Activity: Please give back word for word the lines of the material below between the line containing "store the elements." and the line containing "non-zero array elements.", inclusive.

Exercise material:

+===+

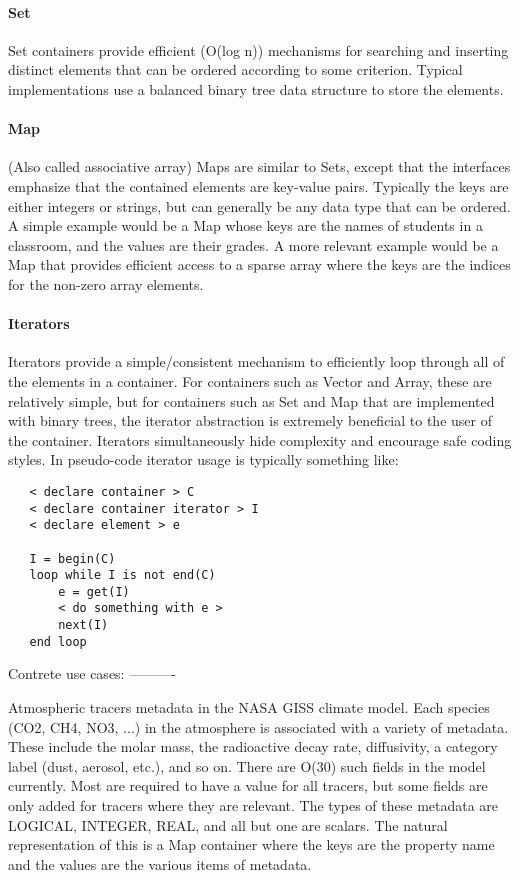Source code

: \documentclass{article}
\begin{document}
\paragraph{Set} Set containers provide efficient (O(log n)) mechanisms for searching and inserting distinct elements that can be ordered according to some criterion.  Typical implementations use a balanced binary tree data structure to store the elements.

\paragraph{Map} (Also called associative array) Maps are similar to Sets, except that the interfaces emphasize that the contained elements are key-value pairs.  Typically the keys are either integers or strings, but can generally be any      data type that can be ordered.  A simple example would be a Map whose keys are the names of students in a classroom, and the values are their grades.  A more relevant example would be a Map that provides efficient access to a sparse array where the keys are the indices for the non-zero array elements.

\paragraph{Iterators}  Iterators provide a simple/consistent mechanism to efficiently loop through all of the elements in a container.  For   containers such as Vector and Array, these are relatively simple, but for containers such as Set and Map that are implemented with binary trees, the iterator abstraction is extremely beneficial to the user of the container.  Iterators simultaneously hide complexity and encourage safe coding styles.  In pseudo-code iterator
   usage is typically something like:

\begin{lstlisting}
   < declare container > C
   < declare container iterator > I
   < declare element > e

   I = begin(C)
   loop while I is not end(C)
       e = get(I)
       < do something with e >
       next(I)
   end loop
\end{lstlisting}    


Contrete use cases:
----------

Atmospheric tracers metadata in the NASA GISS climate model.  Each species (CO2, CH4, NO3, ...) in the atmosphere is associated with a variety of metadata.  These include the molar mass, the radioactive decay rate, diffusivity, a category label (dust, aerosol, etc.),   and so on.  There are O(30) such fields in the model currently.   Most are required to have a value for all tracers, but some fields   are only added for tracers where they are relevant.  The types of   these metadata are LOGICAL, INTEGER, REAL, and all but one are   scalars.  The natural representation of this is a Map container
   where the keys are the property name and the values are the various   items of metadata.
\end{document}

+===+

Your response:
\paragraph{Set} Set containers provide efficient (O(log n)) mechanisms for searching and inserting distinct elements that can be ordered according to some criterion.  Typical implementations use a balanced binary tree data structure to store the elements.

\paragraph{Map} (Also called associative array) Maps are similar to Sets, except that the interfaces emphasize that the contained elements are key-value pairs.  Typically the keys are either integers or strings, but can generally be any      data type that can be ordered.  A simple example would be a Map whose keys are the names of students in a classroom, and the values are their grades.  A more relevant example would be a Map that provides efficient access to a sparse array where the keys are the indices for the non-zero array elements.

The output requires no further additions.